De même, l’Organisation de la coopération islamique (OCI) a indiqué que l’interdiction « portait gravement atteinte à la crédibilité du gouvernement ».

Cette nouvelle interdiction intervient moins de trois mois après que des milliers de filles et de femmes ont passé les examens d’entrée à l’université dans tout le pays.

Nombre d’entre elles aspiraient à choisir entre des carrières d’ingénieur ou de médecin, bien que privées d’accès aux écoles secondaires.

« Quand j’ai vu la nouvelle sur l’internet […] j’ai été choquée et surprise. J’ai fondu en larmes », a témoigné mercredi Amini qui suit des cours pour devenir infirmière à Kunduz au nord de l’Afghanistan.

L’étudiante de 23 ans qui a appris la nouvelle avec ses trois autres sœurs explique avoir le sentiment d’être comme un « oiseau en cage ».

Paris, par la voix du ministère des Affaires étrangères, a également dénoncé une décision qui « vient s’ajouter à la liste des innombrables violations et restrictions aux droits et libertés fondamentales des Afghanes prononcées par les talibans » et jugé la mesure « profondément choquante ».  

En dépit de leurs promesses de se montrer plus souples, les talibans sont revenus à l’interprétation ultra-rigoriste de l’islam qui avait marqué leur premier passage au pouvoir (1996-2001).

Depuis 16 mois, les mesures liberticides se sont multipliées en particulier à l’encontre des femmes qui ont été progressivement écartées de la vie publique et exclues des collèges et lycées.

Dans une volte-face inattendue, le 23 mars, les talibans avaient refermé les écoles secondaires quelques heures à peine après leur réouverture annoncée de longue date.

Divers membres du pouvoir avaient déclaré qu’il n’y avait pas assez d’enseignants ou d’argent, mais aussi que les écoles rouvriraient une fois qu’un programme d’enseignement islamique aurait été élaboré.  

Multiplication des interdictions

En plus d’être privées d’étudier, les femmes sont également bannies de la plupart des emplois publics ou payées une misère pour rester à la maison.  

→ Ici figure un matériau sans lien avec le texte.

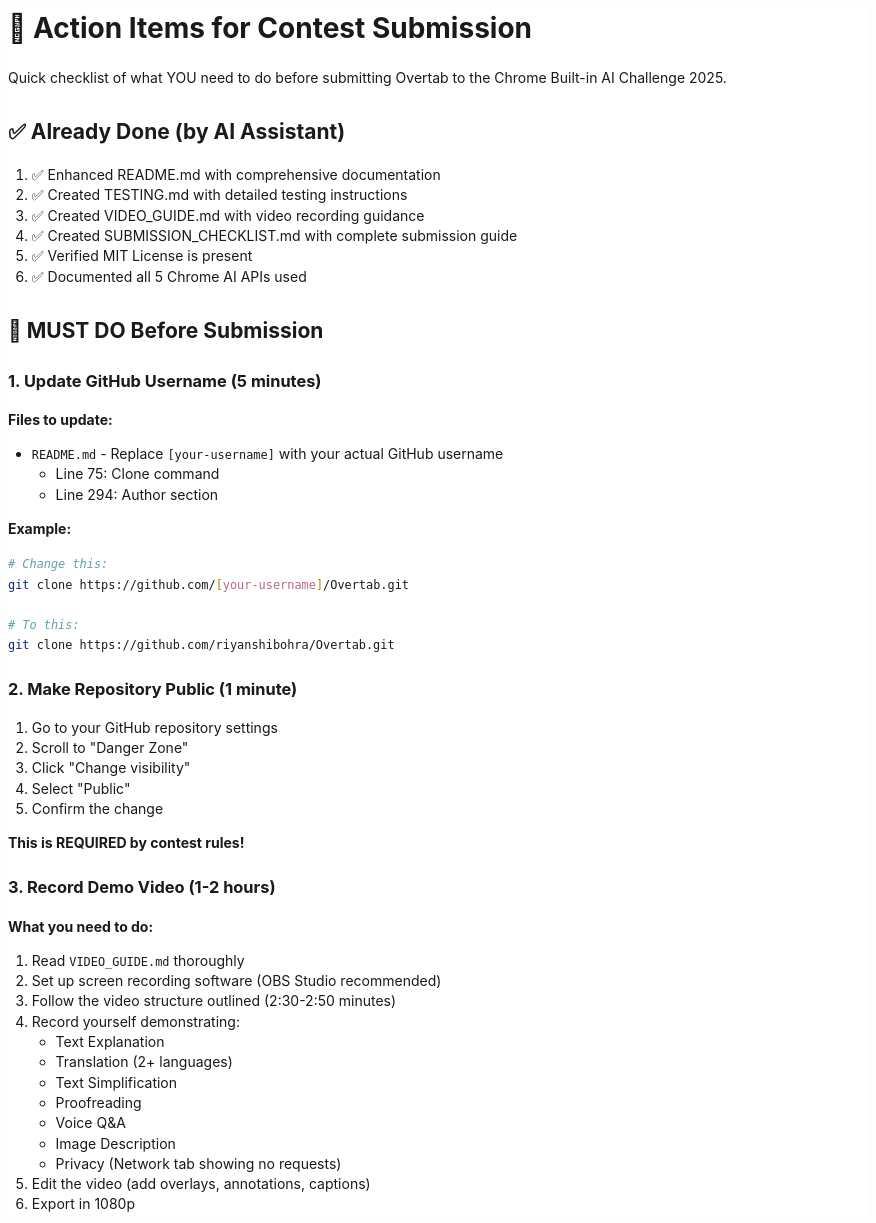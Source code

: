# 🎯 Action Items for Contest Submission

Quick checklist of what YOU need to do before submitting Overtab to the Chrome Built-in AI Challenge 2025.

## ✅ Already Done (by AI Assistant)

1. ✅ Enhanced README.md with comprehensive documentation
2. ✅ Created TESTING.md with detailed testing instructions
3. ✅ Created VIDEO_GUIDE.md with video recording guidance
4. ✅ Created SUBMISSION_CHECKLIST.md with complete submission guide
5. ✅ Verified MIT License is present
6. ✅ Documented all 5 Chrome AI APIs used

## 🚨 MUST DO Before Submission

### 1. Update GitHub Username (5 minutes)
**Files to update:**
- `README.md` - Replace `[your-username]` with your actual GitHub username
  - Line 75: Clone command
  - Line 294: Author section

**Example:**
```bash
# Change this:
git clone https://github.com/[your-username]/Overtab.git

# To this:
git clone https://github.com/riyanshibohra/Overtab.git
```

### 2. Make Repository Public (1 minute)
1. Go to your GitHub repository settings
2. Scroll to "Danger Zone"
3. Click "Change visibility"
4. Select "Public"
5. Confirm the change

**This is REQUIRED by contest rules!**

### 3. Record Demo Video (1-2 hours)
**What you need to do:**
1. Read `VIDEO_GUIDE.md` thoroughly
2. Set up screen recording software (OBS Studio recommended)
3. Follow the video structure outlined (2:30-2:50 minutes)
4. Record yourself demonstrating:
   - Text Explanation
   - Translation (2+ languages)
   - Text Simplification
   - Proofreading
   - Voice Q&A
   - Image Description
   - Privacy (Network tab showing no requests)
5. Edit the video (add overlays, annotations, captions)
6. Export in 1080p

Elles n’ont pas le droit non plus de voyager sans être accompagnées d’un parent masculin et doivent se couvrir d’une burqa ou d’un hijab lorsqu’elles sortent de chez elles.

En novembre, les talibans leur ont également interdit d’entrer dans les parcs, jardins, salles de sport et bains publics.

Les manifestations de femmes sont devenues risquées. De nombreuses manifestantes ont été arrêtées et les journalistes sont de plus en plus empêchés de couvrir ces rassemblements.  

La communauté internationale a lié la reconnaissance du régime taliban et l’aide humanitaire ainsi que financière, dont l’Afghanistan a absolument besoin, au respect par les talibans des droits humains, en particulier ceux des femmes à être éduquées et à travailler.

Mercredi Washington a condamné « dans les termes les plus forts » l’interdiction, tandis que le secrétaire général des Nations unies, Antonio Guterres, s’est dit « profondément alarmé », selon son porte-parole.  

Berlin a indiqué pour sa part qu’il allait saisir le G7 de cette question et souligné qu’avec cette mesure les talibans « ont décidé de détruire l’avenir de leur propre pays ».